- Problem description:
Go through the data line by line from the top, retyping each exactly, and end with the line that contains "and pipe object.".

- Source material:
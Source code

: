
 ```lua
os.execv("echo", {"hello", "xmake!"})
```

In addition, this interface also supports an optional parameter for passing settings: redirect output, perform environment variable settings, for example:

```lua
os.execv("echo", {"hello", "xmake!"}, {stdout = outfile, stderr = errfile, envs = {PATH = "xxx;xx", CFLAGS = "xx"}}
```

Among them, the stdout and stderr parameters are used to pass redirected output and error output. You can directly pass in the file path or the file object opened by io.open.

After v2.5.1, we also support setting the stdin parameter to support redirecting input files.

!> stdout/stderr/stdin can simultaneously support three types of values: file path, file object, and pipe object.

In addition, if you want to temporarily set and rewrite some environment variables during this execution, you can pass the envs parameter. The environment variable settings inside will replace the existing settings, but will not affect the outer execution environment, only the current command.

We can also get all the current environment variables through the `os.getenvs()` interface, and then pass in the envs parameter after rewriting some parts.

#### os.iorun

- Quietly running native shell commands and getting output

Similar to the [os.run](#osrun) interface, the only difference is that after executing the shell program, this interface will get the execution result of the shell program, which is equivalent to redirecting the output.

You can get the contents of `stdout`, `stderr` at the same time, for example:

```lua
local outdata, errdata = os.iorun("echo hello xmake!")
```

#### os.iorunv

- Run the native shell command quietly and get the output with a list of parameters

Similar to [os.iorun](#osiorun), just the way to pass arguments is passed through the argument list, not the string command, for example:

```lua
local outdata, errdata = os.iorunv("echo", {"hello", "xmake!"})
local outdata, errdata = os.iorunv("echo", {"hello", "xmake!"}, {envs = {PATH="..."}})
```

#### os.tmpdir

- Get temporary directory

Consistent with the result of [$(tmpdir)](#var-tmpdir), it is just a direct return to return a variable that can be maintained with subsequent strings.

- Answer to this exercise:
Source code

:
 ```lua
os.execv("echo", {"hello", "xmake!"})
```

In addition, this interface also supports an optional parameter for passing settings: redirect output, perform environment variable settings, for example:

```lua
os.execv("echo", {"hello", "xmake!"}, {stdout = outfile, stderr = errfile, envs = {PATH = "xxx;xx", CFLAGS = "xx"}}
```

Among them, the stdout and stderr parameters are used to pass redirected output and error output. You can directly pass in the file path or the file object opened by io.open.

After v2.5.1, we also support setting the stdin parameter to support redirecting input files.

!> stdout/stderr/stdin can simultaneously support three types of values: file path, file object, and pipe object.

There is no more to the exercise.